TOO MUCH OF A GOOD THING? Transparency in government has been bobbing around in the nation’s capital, in statehouses and in city halls for some time now as a political virtue. I’ve been for it all along. Our leaders should explain in detail how and why they spend taxpayer dollars.
But the case of Sunland Park, New Mexico, mayor and congressional candidate Martín Reséndiz gives me pause. As mayor, he’s being sued for payment on a $1 million contract he signed with a California architectural design firm.
The contract should be voided, Reséndiz explains in a deposition presented to the court. It contends he was drunk when he signed it. “I had way too much to drink and I didn’t know what I was signing,” he says. Legally, that’s a defense that can stand up.
If, for some unsurprising reason, his deposition flowers into a congressional campaign issue, apparently Reséndiz has his sister lined up as a character witness.
One of my sources, the Albuquerque Journal, didn’t state specifically whether the mayor was, as the saying goes. ”a fallingdown drunk,” but it did include his recollection, “My sister had to pick me up.” Am I misreading that last line?

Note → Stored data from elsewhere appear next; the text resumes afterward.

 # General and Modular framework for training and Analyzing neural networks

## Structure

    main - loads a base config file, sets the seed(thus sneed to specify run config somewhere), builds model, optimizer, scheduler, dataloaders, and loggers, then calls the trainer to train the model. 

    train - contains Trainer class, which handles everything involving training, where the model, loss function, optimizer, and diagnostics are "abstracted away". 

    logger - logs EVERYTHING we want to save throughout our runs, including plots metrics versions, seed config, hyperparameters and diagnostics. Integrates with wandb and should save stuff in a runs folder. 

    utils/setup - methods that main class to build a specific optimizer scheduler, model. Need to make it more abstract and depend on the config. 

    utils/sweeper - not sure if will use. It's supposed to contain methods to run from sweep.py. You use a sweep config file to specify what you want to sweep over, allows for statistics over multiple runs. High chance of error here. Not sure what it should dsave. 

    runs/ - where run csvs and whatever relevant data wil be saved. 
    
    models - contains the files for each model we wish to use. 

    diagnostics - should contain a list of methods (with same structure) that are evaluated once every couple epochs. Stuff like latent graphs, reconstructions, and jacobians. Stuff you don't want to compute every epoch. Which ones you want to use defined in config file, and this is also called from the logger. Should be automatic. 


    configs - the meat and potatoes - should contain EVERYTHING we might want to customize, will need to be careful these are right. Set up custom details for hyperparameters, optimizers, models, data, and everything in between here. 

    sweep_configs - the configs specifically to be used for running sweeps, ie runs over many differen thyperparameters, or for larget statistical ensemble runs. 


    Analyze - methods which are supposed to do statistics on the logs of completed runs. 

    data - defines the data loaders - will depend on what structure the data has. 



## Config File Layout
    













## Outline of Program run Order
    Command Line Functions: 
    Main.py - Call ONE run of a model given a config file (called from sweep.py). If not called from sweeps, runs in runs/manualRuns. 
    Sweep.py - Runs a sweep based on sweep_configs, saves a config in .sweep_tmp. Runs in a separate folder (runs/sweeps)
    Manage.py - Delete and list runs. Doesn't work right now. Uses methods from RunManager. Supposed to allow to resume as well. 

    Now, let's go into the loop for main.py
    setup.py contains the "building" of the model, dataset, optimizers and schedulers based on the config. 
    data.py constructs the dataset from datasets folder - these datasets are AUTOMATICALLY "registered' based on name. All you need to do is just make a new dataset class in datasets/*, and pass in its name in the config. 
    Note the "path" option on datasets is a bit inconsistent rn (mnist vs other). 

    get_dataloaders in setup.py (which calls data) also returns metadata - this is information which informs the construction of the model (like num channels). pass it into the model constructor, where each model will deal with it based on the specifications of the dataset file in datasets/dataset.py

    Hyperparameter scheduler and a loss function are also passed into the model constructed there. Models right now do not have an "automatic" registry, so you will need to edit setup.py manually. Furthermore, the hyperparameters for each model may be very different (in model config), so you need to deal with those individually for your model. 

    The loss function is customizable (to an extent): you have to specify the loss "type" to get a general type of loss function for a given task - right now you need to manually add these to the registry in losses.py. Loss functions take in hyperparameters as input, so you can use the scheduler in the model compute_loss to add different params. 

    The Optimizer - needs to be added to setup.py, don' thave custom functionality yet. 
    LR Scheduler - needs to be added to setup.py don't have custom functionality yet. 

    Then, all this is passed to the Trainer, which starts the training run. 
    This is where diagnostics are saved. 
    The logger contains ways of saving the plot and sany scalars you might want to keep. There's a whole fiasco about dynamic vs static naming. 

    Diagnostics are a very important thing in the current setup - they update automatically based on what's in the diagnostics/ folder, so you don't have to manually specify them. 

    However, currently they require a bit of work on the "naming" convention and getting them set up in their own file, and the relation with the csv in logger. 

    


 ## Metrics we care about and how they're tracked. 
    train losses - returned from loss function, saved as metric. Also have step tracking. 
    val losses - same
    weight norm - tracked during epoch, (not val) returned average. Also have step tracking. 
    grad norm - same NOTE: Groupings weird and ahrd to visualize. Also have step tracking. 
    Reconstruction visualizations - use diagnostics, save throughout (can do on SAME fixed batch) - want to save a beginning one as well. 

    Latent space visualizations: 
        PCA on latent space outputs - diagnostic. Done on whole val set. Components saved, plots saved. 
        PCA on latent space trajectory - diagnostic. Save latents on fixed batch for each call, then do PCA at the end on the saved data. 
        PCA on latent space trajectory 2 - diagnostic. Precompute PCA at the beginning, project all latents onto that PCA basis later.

SPIDER-MAN CHANGES COLOR: The word is out. RIP Peter Parker, aka Spider-Man, the Marvel comic-book hero who first appeared in 1962, is about to be killed by the Green Goblin.
Bienvenido, Miles Morales. The “fresh and new and vital” (and demographically in sync) replacement set to emerge as the webspinning crime-fighter’s modern incarnation is Morales. He will be introduced as “a half-black, half-Hispanic American teenager.”